Consider merely the issue of the tunnels. The nation best positioned to close them is Egypt. But with the world supporting Hamas and demonizing Israel, Egypt won’t do it for fear of alienating other Arab nations and drawing the ire of liberal politicians in the West. (And yet, the Arab world itself doesn’t support Hamas, which is why the 22 Arab countries have so far failed to gather a quorum for a proposed summit on Gaza.)

It is easy to look like a peacemaker these days. One only need shout slogans about the “Palestinian genocide” and spew garbage about Israel’s “Nazi” government. It’s much harder to be a peacemaker, because that entails compassion for Israel’s battle-weary, secretly terrified people. It means listening to them and acknowledging that sometimes the people with jobs and a functioning government aren’t the root of the problem. SP
   
Stephanie Ramage is news editor of The Sunday Paper.

by Stephanie Ramage | Monday, January 19, 2009 at 10:23 AM | Comments (4) | Permalink

COMMENTS

Commentby Stephanie Ramage | Monday, January 19, 2009, 10:29 AM

My blog entry has been moved around quite a bit and in the process, of course, the comments don't transfer, so here is my attempt to consolidate them on one page.

This one is from John:

You are right, protesting against Israel will not bring Peace.
Only the complete boycott of the country and its removal from the UN.
Until israel returns to the 1947 border. YES the 1947 border, as it is illegal to appropriate land by war.
Then Hamas has to be armed with every single weapon available.
Never ever must Palestine be left so defenceless again.
The smuggling tunnels should be closed and all SEA PORTS open, and every major arms dealer should supply Palestine to defend themselves against Israeli ever increasing expansion and agression.

Israel is a ROGUE state.

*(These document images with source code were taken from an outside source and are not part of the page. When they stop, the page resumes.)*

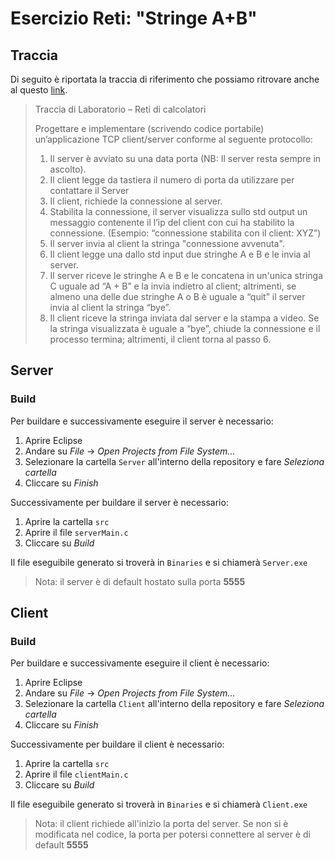 # Esercizio Reti: "Stringe A+B"
## Traccia

Di seguito è riportata la traccia di riferimento che possiamo ritrovare anche al questo [link](https://elearning.di.uniba.it/pluginfile.php/97138/mod_resource/content/1/Assegnazione%20TCP%20-%20Reti2223.pdf).

> Traccia di Laboratorio – Reti di calcolatori
> 
> Progettare e implementare (scrivendo codice portabile) un’applicazione TCP client/server conforme al seguente protocollo:
> 1) Il server è avviato su una data porta (NB: Il server resta sempre in ascolto).
> 2) Il client legge da tastiera il numero di porta da utilizzare per contattare il Server
> 3) Il client, richiede la connessione al server.
> 4) Stabilita la connessione, il server visualizza sullo std output un messaggio contenente il l’ip del client con cui ha stabilito la connessione. (Esempio: “connessione stabilita con il client: XYZ”)
> 5) Il server invia al client la stringa "connessione avvenuta".
> 6) Il client legge una dallo std input due stringhe A e B e le invia al server.
> 7) Il server riceve le stringhe A e B e le concatena in un'unica stringa C uguale ad “A + B” e la invia indietro al client; altrimenti, se almeno una delle due stringhe A o B è uguale a “quit” il server invia al client la stringa “bye”.
> 8) Il client riceve la stringa inviata dal server e la stampa a video. Se la stringa visualizzata è uguale a “bye”, chiude la connessione e il processo termina; altrimenti, il client torna al passo 6.

## Server
### Build

Per buildare e successivamente eseguire il server è necessario:
1. Aprire Eclipse
2. Andare su *File* -> *Open Projects from File System...*
3. Selezionare la cartella `Server` all'interno della repository e fare *Seleziona cartella*
4. Cliccare su *Finish*

Successivamente per buildare il server è necessario:
1. Aprire la cartella `src`
2. Aprire il file `serverMain.c`
3. Cliccare su *Build*

Il file eseguibile generato si troverà in `Binaries` e si chiamerà `Server.exe`

> Nota: il server è di default hostato sulla porta **5555**
## Client
### Build

Per buildare e successivamente eseguire il client è necessario:
1. Aprire Eclipse
2. Andare su *File* -> *Open Projects from File System...*
3. Selezionare la cartella `Client` all'interno della repository e fare *Seleziona cartella*
4. Cliccare su *Finish*

Successivamente per buildare il client è necessario:
1. Aprire la cartella `src`
2. Aprire il file `clientMain.c`
3. Cliccare su *Build*

Il file eseguibile generato si troverà in `Binaries` e si chiamerà `Client.exe`

> Nota: il client richiede all'inizio la porta del server. Se non si è modificata nel codice, la porta per potersi connettere al server è di default **5555**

The whole world marched in their millions to make just that point

--John  

Commentby Stephanie Ramage | Monday, January 19, 2009, 10:30 AM

This comment is from Judith:

Stepanie Ramage's editorial is more notable for what it excludes than what it proposes. What United States taxpayers should, to use her term, "rightfully" protest, is the 3 billion dollars of annual US taxpayer-funded aid that is deployed by a deeply hawkish Israeli government to massacre and maim large groups of civilians, children, and women. Their stated aims may be "Hezbollah militants" or "Hamas insurgents." But their means are careless, callous, and in many instances, vicious. The Israeli military deserves to be censured. I do not want to fund them. Why silence protest? This strikes me as circumspect.

-- Judith

 

Commentby Drew | Monday, January 19, 2009, 4:01 PM

Has Israel's response been to heavy-handed? Or has the press failed to portray the reality of the situation on the ground? Has Hamas proven the depth of it's own fanatisiscm by continuing to lob spit-balls while Israel proves that their supply of actual ordinance and resolve is not dwindling?

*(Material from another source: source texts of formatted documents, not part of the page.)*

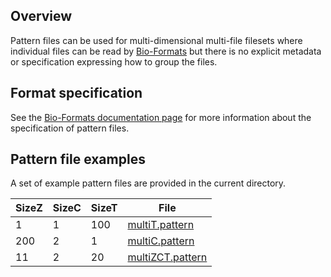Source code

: ## Overview

Pattern files can be used for multi-dimensional multi-file filesets where
individual files can be read by
[Bio-Formats](https://www.openmicroscopy.org/bio-formats) but there is no
explicit metadata or specification expressing how to group the files.

## Format specification

See the
[Bio-Formats documentation page](https://docs.openmicroscopy.org/latest/bio-formats/formats/pattern-file.html)
for more information about the specification of pattern files.

## Pattern file examples 

A set of example pattern files are provided in the current directory.

| SizeZ | SizeC | SizeT | File |
|-------|-------|-------|------|
| 1 | 1 | 100 | [multiT.pattern](multiT.pattern) |
| 200 | 2 | 1 | [multiC.pattern](multiC.pattern) |
| 11 | 2 | 20 | [multiZCT.pattern](multiZCT.pattern) |

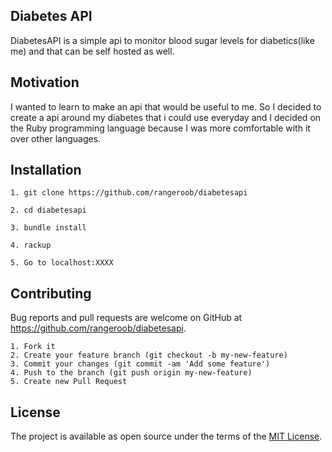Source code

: ## Diabetes API

DiabetesAPI is a simple api to monitor blood sugar levels for diabetics(like me) and that can be self hosted as well.

## Motivation

I wanted to learn to make an api that would be useful to me. So I decided to create a api around my diabetes that i could use everyday and I decided on the Ruby programming language because I was more comfortable with it over other languages.

## Installation

    1. git clone https://github.com/rangeroob/diabetesapi

    2. cd diabetesapi

    3. bundle install

    4. rackup

    5. Go to localhost:XXXX


## Contributing

Bug reports and pull requests are welcome on GitHub at https://github.com/rangeroob/diabetesapi.


    1. Fork it
    2. Create your feature branch (git checkout -b my-new-feature)
    3. Commit your changes (git commit -am 'Add some feature')
    4. Push to the branch (git push origin my-new-feature)
    5. Create new Pull Request



## License

The project is available as open source under the terms of the [MIT License](http://opensource.org/licenses/MIT).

And how does the statement "sometimes the people with jobs and a functioning government aren’t the root of the problem" reflect our own disdain for dysfunctional non-states such as Palestine? Should we take that precept a step further and allow fledgling governments such as Afghanistan and Iraq to work and fight for their OWN governments and economies? Isn't that what we did?  

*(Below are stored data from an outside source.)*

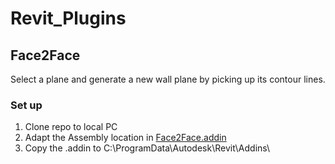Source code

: # Revit_Plugins
## Face2Face 
Select a plane and generate a new wall plane by picking up its contour lines.
### Set up
1. Clone repo to local PC
2. Adapt the Assembly location in [Face2Face.addin](https://github.com/dcy0577/Revit_Plugins/blob/main/Face2Face/bin/Debug/Face2Face.addin)
3. Copy the .addin to C:\ProgramData\Autodesk\Revit\Addins\
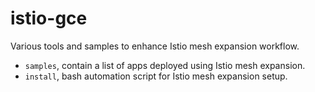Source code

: # istio-gce

Various tools and samples to enhance Istio mesh expansion workflow.

- `samples`, contain a list of apps deployed using Istio mesh expansion.
- `install`, bash automation script for Istio mesh expansion setup.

Commentby samJ | Monday, January 19, 2009, 4:10 PM

I think what raises the dander of Israel's opponents is the fact that Israel does act autonomously. Unrestrained by the political binders of it's neighbors (and allies, I might add), Israel acts swiftly and aggressively to protect herself. Shock and awe isn't PC anymore, and when a nation acts decisively in that manner, the softies stand there in utter disbelief." How dare they, over there, act like that." Far removed from the brutality, the reality, of deadly rockets raining down on them at any given time. Call them rogue,aggressive or militant. Write it on signs and wave them in front of the embassy. It might make you feel better, but it is not going to change the way Israel deals with acts of terror. They are surrounded by people with weapons that hate them and want to kill them; I don't think your cardboard protest sign concerns them very much.